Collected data
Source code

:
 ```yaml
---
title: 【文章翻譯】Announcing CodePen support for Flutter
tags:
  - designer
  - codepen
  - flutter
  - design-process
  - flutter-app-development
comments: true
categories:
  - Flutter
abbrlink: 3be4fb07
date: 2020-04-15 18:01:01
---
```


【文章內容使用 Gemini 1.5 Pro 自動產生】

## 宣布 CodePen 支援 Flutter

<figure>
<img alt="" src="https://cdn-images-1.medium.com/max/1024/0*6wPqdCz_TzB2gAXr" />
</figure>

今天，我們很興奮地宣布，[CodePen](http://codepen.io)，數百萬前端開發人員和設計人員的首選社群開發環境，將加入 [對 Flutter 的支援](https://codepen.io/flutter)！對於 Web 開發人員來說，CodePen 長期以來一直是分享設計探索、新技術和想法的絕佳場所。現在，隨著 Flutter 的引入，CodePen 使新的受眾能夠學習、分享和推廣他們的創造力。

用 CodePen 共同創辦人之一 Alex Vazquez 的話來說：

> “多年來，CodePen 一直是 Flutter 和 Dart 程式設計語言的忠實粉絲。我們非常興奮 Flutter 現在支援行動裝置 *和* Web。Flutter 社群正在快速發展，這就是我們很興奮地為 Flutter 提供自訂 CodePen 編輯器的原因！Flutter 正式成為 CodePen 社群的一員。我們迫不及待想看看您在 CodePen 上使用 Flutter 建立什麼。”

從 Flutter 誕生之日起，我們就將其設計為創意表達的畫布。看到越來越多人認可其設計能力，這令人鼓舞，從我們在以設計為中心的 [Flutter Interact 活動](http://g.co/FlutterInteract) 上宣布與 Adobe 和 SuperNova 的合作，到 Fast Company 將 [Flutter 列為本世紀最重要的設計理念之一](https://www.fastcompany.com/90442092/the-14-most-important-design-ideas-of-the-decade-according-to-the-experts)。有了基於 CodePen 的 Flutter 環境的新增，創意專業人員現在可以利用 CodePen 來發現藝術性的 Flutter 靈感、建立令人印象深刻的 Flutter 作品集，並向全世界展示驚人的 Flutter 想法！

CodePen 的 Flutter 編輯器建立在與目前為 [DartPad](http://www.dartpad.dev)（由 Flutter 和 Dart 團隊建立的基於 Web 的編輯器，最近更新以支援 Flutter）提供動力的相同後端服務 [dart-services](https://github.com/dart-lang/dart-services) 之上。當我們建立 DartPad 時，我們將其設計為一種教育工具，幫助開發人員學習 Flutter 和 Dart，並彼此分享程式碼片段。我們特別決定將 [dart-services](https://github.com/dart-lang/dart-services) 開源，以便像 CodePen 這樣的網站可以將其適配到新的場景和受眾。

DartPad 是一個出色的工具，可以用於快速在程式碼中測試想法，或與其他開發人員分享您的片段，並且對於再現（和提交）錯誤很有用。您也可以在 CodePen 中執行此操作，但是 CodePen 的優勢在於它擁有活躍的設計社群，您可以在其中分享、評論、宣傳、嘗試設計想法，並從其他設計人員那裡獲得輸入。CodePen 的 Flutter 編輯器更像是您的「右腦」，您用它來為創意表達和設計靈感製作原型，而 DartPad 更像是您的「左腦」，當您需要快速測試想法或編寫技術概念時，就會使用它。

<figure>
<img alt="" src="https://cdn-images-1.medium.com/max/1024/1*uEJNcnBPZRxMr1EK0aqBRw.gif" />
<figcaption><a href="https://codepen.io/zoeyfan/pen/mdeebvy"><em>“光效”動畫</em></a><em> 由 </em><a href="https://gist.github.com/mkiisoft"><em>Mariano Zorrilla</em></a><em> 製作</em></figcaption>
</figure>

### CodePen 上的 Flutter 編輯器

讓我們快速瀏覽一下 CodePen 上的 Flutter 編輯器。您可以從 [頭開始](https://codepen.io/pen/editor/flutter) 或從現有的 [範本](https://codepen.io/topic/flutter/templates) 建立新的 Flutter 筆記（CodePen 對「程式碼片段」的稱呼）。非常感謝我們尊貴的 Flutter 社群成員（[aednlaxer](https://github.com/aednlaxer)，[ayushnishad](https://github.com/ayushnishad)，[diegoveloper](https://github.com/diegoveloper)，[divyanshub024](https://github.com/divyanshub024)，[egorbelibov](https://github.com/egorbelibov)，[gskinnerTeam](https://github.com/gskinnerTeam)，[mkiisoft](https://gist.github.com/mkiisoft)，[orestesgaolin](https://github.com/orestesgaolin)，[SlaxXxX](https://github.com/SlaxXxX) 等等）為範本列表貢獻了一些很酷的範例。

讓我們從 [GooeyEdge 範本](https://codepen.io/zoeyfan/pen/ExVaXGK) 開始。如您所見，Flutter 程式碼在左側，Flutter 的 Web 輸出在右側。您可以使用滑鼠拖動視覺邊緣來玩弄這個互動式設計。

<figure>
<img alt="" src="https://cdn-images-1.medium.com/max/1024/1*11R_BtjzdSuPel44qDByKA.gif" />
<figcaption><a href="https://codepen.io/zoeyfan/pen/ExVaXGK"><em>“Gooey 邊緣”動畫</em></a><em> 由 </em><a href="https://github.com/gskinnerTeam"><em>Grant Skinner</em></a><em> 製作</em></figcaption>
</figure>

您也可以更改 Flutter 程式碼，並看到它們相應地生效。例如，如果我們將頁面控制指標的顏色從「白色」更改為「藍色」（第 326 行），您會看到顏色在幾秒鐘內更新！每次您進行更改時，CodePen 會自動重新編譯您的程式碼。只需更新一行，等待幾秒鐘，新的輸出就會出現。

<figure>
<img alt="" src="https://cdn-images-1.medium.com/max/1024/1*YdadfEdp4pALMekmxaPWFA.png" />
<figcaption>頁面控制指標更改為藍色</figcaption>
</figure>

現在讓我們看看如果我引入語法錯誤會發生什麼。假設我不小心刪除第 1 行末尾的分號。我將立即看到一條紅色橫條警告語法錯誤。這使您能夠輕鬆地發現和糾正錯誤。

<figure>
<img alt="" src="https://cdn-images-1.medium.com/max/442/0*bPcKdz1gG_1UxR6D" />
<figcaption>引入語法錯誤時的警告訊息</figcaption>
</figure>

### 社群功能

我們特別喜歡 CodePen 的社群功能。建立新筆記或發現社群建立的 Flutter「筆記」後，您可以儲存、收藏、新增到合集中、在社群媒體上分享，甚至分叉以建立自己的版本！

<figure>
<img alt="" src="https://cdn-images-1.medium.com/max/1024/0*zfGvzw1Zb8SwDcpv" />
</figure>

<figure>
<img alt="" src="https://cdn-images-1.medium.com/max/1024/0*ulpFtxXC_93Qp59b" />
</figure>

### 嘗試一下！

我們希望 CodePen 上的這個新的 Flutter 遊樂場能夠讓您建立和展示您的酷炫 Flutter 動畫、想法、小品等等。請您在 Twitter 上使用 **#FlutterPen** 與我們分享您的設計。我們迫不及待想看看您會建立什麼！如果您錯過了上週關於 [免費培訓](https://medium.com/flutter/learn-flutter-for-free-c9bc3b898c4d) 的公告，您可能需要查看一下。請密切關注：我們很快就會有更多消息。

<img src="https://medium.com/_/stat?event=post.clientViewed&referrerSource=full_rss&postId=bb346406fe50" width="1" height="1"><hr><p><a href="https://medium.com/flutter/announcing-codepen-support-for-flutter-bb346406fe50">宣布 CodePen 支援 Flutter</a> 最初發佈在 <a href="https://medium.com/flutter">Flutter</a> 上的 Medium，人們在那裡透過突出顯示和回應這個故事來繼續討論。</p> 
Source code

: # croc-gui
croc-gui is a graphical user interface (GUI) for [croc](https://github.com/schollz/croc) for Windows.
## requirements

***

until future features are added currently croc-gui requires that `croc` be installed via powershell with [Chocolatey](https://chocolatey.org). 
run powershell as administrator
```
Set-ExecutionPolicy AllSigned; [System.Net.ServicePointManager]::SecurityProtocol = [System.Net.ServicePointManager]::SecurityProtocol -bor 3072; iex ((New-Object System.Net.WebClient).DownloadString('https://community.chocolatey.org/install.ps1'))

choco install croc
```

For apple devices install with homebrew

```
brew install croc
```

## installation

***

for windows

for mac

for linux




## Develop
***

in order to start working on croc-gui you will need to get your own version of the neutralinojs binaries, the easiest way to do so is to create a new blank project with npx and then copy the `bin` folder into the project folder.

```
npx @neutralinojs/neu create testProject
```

* [Action item] What is the number of lines in the records that hold the word "croc"? Answer with that number only.

* [Problem solution] 6